The Honest Multi-Agent Report, 10 Months Later — Cognition's Walden: Keep Writes Single-Threaded, Let Other Agents Pour In Intelligence

Let’s start with an idea that sounds too dumb to work: have the same model review the code it just wrote. Same brain, same training data, same default blind spots — intuition says whatever it missed the first time, it’ll miss again.

Then Cognition measured what actually happens inside Devin: on average, every Devin-authored PR gets 2 bugs caught by Devin Review, and ~58% of those are severe — logic errors, missing edge cases, security vulnerabilities. The hit rate doesn’t converge to zero either; each extra review loop keeps finding new ones.

This isn’t an accident. It’s one of the centerpiece findings in Walden Yan’s ten-months-later follow-up — less a retraction of his earlier “don’t build multi-agents” stance, more a sharper cut of it: “most people shouldn’t” becomes “most people shouldn’t, but a narrow class really works.” This SP is about unpacking that narrow class.

The old article, and the narrow class that ships today

The core argument of Walden’s Don’t Build Multi-Agents (ten months ago): parallel agents make implicit decisions about style, edge cases, and code patterns, and those decisions collide. The result is fragile products. His advice then was blunt — don’t.

He hasn’t reversed that. He’s drawn a sharper line:

The sexy parallel-writer swarm ideas still don’t see meaningful adoption. But we’ve found a narrower class of patterns that do work — setups where multiple agents contribute intelligence to a task, while writes stay single-threaded.

That one sentence is the whole through-line of the article. The three patterns Cognition has shipped into Devin / Windsurf over the past ten months — Devin Review, smart friend, manager Devin — look superficially different. Underneath they’re the same move: keep the writer as a single agent; let everyone else step back into reviewer / advisor / router roles.

Context engineering still matters as much as it did ten months ago. Walden’s earlier push was to shift the brain from “prompt engineering” to “context engineering” — drop the cheap tricks (“you’re a senior engineer”, “think harder”) and instead feed the right context in, then assume models get stronger over time. That principle has aged well, and most multi-agent setups in the world are still shaped by it: the majority live as read-only subagents (web search, code search) that are basically tool calls in disguise, not real collaboration.

What Walden wanted to dig into is the configuration where agents actually interact — and you still ship a product that works.

The backdrop: what actually happened in the last ten months

Before we unpack the three patterns, one data point for context — agent usage has exploded over the last ten months.

Models themselves became “natively agentic”: they intuitively use tools, track their own context limits, and distill state for the next agent (human or otherwise).

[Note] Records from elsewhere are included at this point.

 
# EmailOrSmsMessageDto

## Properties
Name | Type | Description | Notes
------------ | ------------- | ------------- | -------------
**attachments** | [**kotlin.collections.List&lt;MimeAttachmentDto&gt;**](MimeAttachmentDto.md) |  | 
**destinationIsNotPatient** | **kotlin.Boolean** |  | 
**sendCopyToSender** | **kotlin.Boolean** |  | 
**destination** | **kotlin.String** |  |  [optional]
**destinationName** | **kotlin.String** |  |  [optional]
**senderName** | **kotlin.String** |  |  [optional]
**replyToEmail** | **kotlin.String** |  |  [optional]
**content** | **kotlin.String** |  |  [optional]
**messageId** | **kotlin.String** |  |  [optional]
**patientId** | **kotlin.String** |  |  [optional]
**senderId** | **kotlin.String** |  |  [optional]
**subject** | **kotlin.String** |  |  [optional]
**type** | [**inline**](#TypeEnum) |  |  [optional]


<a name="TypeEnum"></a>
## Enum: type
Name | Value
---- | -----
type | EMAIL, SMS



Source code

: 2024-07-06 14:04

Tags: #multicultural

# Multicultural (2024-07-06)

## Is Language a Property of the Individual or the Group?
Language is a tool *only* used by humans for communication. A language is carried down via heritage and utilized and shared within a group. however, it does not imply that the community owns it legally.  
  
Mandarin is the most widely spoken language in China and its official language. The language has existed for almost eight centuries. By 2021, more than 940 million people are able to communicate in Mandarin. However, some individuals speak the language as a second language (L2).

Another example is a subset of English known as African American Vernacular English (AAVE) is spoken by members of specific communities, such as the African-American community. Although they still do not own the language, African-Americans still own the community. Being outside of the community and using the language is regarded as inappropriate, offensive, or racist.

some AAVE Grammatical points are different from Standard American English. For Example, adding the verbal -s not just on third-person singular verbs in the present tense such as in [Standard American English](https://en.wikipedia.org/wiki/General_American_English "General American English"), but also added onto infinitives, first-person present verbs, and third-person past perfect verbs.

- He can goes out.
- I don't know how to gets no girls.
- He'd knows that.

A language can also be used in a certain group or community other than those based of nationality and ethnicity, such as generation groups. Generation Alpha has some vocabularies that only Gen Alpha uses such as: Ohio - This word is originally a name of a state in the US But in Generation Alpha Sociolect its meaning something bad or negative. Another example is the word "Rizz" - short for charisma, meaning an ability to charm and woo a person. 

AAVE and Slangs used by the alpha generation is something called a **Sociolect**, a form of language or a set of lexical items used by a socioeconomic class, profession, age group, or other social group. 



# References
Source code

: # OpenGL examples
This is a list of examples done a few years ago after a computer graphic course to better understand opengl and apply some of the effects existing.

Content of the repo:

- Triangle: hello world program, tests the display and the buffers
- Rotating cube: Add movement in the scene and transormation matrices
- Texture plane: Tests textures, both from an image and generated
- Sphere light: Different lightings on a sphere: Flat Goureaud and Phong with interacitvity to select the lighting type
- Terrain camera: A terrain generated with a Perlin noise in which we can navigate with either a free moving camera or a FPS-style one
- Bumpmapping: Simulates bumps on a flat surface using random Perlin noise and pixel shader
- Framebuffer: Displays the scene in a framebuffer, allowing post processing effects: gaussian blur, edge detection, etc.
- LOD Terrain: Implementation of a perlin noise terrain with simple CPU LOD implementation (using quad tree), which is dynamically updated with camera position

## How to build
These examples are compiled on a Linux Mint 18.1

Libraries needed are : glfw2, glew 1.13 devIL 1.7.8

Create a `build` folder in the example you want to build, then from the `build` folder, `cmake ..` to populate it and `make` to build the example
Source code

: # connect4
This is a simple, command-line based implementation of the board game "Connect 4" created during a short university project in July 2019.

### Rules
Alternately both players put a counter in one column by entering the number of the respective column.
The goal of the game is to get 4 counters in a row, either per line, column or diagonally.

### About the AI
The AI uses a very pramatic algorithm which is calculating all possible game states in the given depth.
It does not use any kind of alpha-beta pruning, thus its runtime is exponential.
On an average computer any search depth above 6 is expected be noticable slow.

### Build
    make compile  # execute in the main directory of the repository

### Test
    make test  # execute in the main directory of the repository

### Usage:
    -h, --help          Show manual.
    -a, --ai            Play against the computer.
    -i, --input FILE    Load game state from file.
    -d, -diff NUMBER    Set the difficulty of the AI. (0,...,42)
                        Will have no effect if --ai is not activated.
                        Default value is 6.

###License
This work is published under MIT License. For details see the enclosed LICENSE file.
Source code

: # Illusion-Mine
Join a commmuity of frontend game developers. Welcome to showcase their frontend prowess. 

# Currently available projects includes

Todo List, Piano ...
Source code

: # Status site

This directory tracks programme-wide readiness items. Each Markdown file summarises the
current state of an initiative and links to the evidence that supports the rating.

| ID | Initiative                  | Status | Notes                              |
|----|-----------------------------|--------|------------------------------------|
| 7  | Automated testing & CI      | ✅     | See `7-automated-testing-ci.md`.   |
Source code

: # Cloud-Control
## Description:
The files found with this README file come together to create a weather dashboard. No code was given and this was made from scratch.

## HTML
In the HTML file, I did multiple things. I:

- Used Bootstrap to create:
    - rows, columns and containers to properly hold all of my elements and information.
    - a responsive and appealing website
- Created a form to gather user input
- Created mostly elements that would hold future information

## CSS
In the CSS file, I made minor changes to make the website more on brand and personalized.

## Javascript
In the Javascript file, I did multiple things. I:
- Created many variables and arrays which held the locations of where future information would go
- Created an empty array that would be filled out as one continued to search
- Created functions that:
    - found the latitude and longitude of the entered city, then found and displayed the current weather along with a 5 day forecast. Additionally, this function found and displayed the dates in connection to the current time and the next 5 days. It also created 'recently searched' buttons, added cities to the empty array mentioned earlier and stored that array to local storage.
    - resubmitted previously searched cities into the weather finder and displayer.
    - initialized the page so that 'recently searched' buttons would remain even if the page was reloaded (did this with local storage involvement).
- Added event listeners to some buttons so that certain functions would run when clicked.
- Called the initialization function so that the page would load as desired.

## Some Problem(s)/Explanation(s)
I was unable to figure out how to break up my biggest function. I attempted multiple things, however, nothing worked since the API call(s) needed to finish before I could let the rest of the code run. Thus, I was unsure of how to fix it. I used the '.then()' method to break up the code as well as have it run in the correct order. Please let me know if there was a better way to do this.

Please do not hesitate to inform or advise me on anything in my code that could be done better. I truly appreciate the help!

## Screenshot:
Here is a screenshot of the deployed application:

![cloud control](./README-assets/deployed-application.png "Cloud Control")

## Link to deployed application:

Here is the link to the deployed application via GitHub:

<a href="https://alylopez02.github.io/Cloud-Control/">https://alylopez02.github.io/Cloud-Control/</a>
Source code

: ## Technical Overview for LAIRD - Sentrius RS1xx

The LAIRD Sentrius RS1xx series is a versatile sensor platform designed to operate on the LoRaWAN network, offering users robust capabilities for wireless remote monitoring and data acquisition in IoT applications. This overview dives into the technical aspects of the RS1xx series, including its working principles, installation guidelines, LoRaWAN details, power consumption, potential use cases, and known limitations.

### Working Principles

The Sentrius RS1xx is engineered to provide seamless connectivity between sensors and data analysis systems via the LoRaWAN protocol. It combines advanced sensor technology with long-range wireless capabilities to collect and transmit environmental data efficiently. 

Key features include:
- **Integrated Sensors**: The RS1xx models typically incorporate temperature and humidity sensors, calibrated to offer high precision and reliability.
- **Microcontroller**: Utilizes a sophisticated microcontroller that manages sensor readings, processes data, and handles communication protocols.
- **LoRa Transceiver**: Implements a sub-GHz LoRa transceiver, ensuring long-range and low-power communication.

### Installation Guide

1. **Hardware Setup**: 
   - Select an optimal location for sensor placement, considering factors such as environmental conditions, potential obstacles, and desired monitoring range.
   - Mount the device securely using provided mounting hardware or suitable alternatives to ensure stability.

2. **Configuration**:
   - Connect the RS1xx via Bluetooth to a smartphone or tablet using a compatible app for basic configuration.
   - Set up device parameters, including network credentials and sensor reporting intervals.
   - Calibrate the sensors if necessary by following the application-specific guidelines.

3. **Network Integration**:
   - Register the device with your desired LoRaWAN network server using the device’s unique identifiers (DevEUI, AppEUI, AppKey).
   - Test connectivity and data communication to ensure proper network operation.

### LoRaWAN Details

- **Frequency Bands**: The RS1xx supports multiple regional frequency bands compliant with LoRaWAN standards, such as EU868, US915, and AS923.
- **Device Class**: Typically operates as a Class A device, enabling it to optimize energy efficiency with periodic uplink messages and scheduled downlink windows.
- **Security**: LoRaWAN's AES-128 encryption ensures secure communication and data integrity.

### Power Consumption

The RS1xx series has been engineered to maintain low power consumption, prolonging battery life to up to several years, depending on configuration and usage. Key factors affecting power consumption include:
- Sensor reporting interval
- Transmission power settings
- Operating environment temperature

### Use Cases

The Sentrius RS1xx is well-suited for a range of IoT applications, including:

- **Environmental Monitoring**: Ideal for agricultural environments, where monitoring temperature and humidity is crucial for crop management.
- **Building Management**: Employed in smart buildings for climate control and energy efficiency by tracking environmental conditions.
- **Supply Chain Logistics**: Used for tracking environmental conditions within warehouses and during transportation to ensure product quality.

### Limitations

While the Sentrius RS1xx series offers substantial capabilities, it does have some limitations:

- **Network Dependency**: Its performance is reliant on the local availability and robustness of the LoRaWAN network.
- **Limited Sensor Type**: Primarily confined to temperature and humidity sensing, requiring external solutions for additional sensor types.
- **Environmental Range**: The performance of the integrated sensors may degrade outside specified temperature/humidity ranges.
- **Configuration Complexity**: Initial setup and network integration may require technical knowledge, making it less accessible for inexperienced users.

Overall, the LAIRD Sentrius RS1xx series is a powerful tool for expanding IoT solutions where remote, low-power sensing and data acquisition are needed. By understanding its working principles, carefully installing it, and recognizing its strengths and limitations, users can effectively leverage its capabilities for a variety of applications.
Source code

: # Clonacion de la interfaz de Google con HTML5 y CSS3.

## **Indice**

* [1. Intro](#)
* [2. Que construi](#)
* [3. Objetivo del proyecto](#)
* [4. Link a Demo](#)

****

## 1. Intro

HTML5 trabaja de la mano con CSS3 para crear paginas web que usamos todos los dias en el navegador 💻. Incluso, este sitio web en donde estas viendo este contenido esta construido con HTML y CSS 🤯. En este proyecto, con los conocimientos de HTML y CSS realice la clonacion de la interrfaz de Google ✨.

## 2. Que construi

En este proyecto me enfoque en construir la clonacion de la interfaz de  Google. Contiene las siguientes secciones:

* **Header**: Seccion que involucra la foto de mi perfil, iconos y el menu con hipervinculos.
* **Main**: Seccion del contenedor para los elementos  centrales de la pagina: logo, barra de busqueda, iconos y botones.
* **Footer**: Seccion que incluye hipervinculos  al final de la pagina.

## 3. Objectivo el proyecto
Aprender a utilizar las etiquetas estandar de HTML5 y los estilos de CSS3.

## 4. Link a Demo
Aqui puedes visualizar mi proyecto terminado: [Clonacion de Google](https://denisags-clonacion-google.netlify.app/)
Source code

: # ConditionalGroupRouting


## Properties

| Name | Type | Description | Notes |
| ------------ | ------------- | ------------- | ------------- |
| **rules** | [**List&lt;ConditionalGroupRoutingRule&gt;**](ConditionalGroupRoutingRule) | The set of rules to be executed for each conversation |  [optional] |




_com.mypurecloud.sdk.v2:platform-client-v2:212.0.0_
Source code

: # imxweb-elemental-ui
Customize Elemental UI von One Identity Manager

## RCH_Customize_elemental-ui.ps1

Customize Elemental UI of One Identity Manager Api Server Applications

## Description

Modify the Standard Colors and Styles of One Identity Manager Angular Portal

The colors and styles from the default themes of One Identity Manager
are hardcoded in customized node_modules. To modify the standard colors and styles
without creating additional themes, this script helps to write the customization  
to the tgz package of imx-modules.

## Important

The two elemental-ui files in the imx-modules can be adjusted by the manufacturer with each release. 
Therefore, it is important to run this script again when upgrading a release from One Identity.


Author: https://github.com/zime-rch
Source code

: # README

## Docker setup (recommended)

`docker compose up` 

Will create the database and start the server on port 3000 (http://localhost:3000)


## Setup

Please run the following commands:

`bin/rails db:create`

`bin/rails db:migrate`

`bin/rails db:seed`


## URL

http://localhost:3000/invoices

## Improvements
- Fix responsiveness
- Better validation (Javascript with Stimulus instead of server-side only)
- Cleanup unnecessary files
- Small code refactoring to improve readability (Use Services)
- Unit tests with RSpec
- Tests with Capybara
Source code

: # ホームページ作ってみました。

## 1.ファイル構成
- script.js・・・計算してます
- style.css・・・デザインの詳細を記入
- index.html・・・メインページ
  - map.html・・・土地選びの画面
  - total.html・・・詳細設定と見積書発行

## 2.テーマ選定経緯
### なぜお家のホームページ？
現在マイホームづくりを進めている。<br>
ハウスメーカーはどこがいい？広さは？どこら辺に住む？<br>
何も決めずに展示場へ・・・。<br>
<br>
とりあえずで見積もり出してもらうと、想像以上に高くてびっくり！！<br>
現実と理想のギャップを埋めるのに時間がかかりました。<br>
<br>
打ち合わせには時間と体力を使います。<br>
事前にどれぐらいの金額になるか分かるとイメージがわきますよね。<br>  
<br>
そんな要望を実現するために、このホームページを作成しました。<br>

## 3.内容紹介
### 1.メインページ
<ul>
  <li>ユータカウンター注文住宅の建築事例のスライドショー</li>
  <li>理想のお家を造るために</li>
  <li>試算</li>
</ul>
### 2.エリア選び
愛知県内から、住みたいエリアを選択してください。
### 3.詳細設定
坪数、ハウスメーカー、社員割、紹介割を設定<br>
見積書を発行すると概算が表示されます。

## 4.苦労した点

Usage followed. Even Devin, in the enterprise segment traditionally most conservative about new tech, grew roughly 8x over the last six months. Walden’s exact phrasing: “a shit ton” — and yes, he bolded it himself.

The explosion creates a push and a pull. Push side: once you’re running many agents, the bottleneck shifts from the agents themselves to the management, planning, and reviewing around them. People naturally start stacking Devins that manage other Devins, coding agents that loop back and forth with review agents. Pull side: cost. Heavy use means heavy cost, and Anthropic has a new Mythos class of even larger and more capable models on the horizon. How do you reach frontier-level capability at a lower cost? becomes a natural question. Multi-agent systems are a plausible answer.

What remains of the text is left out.